Let me focus on national security. The Pentagon back in July of 2015 issued a pretty lengthy report about the damages of climate change and the effect that that's going to have on our national security: creating famine, creating drought, creating instability and insecurity around the world as temperatures rise and water levels rise with it.
If the president really wants to rebuild the military, he's going to have to -- excuse me -- spend a whole lot more money on defense spending in the future years, if we pull out of this agreement and ignore the very real implications of climate change on -- on just national security around the world. We're going to need a bigger military, a lot more ships, lot more troops deployed in a lot more dangerous places.
MOORE: Let me say something in response to that. I mean, people think that this climate change deal is going to have anything to do what the global temperature is going to be 20, 50 and 100 years from now. I bet most people don't understand, because Chris, you said, when you were talking about the deal, that it was going to change the temperature by 2 Celsius or something. That's not even close to the truth.
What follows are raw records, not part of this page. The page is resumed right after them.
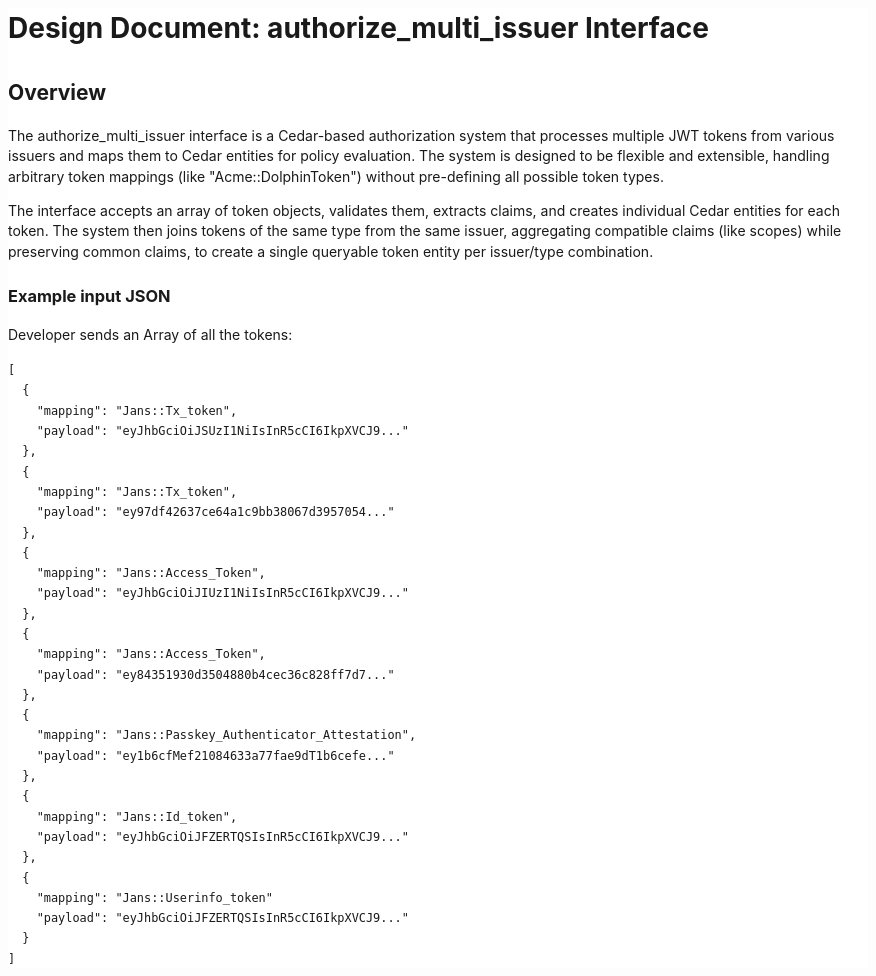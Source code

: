 # Design Document: authorize_multi_issuer Interface

## Overview

The authorize_multi_issuer interface is a Cedar-based authorization system that processes multiple JWT tokens from various issuers and maps them to Cedar entities for policy evaluation. The system is designed to be flexible and extensible, handling arbitrary token mappings (like "Acme::DolphinToken") without pre-defining all possible token types.

The interface accepts an array of token objects, validates them, extracts claims, and creates individual Cedar entities for each token. The system then joins tokens of the same type from the same issuer, aggregating compatible claims (like scopes) while preserving common claims, to create a single queryable token entity per issuer/type combination.

### Example input JSON

Developer sends an Array of all the tokens: 

```
[
  {
    "mapping": "Jans::Tx_token",
    "payload": "eyJhbGciOiJSUzI1NiIsInR5cCI6IkpXVCJ9..."
  },
  {
    "mapping": "Jans::Tx_token",
    "payload": "ey97df42637ce64a1c9bb38067d3957054..."
  },
  {
    "mapping": "Jans::Access_Token", 
    "payload": "eyJhbGciOiJIUzI1NiIsInR5cCI6IkpXVCJ9..."
  },
  {
    "mapping": "Jans::Access_Token", 
    "payload": "ey84351930d3504880b4cec36c828ff7d7..."
  },
  {
    "mapping": "Jans::Passkey_Authenticator_Attestation", 
    "payload": "ey1b6cfMef21084633a77fae9dT1b6cefe..."
  },
  {
    "mapping": "Jans::Id_token", 
    "payload": "eyJhbGciOiJFZERTQSIsInR5cCI6IkpXVCJ9..."
  },
  {
    "mapping": "Jans::Userinfo_token"
    "payload": "eyJhbGciOiJFZERTQSIsInR5cCI6IkpXVCJ9..."
  }
]
```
Even if we -- even if we do this deal by the year 2100, the change in the global temperature would be .2 degrees. So we're going to spend trillions and trillions of dollars of money that could be spent on clean water and health on something that's not going to change the global temperature virtually at all? I mean, what is the point of all this?
KIRBY: We are the second -- we are the second biggest emitter. If we pull out and we cede leadership to China and others, there will be very little transparency and accountability on the countries meeting these standards.
Let me tell you something: the deal's going forward. If he pulls out, it's not like these other countries aren't going to keep pursuing it.
CAMEROTA: That's right.
KIRBY: We can argue all we want about the 2 degrees Celsius or not. But climate change is happening. If we pull out, the other countries will move forward. China will take over as the leader.
FOROOHAR: That's right.
(CROSSTALK)
MOORE: I don't understand what you mean. What do you mean that they're going to move forward? Right now China -- hold on. China and India, which actually are part of the Paris Accord agreement, they are building dozens and dozens of coal plants. They're not going to abide by this agreement. They're -- watch what they do, not what they say.
FOROOHAR: You know.
MOORE: They are investing in coal, big time.
CUOMO: Gentlemen, let Rana get in.
FOROOHAR: It's amazing. You know, the truth is the agreement will move ahead. You're already seeing China and Europe reaffirming their pact...
KIRBY: Absolutely.
MOORE: They are not. They're not doing that.
FOROOHAR: They are saying we'll work more closely together on standards, on...
MOORE: But then why is China building all these coal plants?
FOROOHAR: China certainly has plenty of coal plants. Absolutely. It also has one of the most strategically important green energy sectors in the world.
KIRBY: That's right.
FOROOHAR: And it's growing that. Again, we can argue all we want, and people come at different sides of climate change. The science is there. We know it's happening.
But it really is an economic argument. I mean, I think that this point about jobs...
(CROSSTALK)
FOROOHAR: Come on, Steven, the jobs of the future are in smart energy; they're not in fossil fuel. Fossil fuels use a lot of capital...
MOORE: We have 500 years' worth of coal. We have 200 years' worth of oil and gas. We have more coal and oil and gas than any other country in the world.
CUOMO: Steve, why does Rex Tillerson want to stay in the deal, and why does Exxon want to stay in the deal?
KIRBY: And the CEOs of 300 other countries.
CUOMO: Why?
MOORE: I think it's a PR campaign by these companies, that they want to act as if they're good citizens.
FOROOHAR: Oh, my gosh.
MOORE: But look, let's not forget: this is a totally voluntary deal.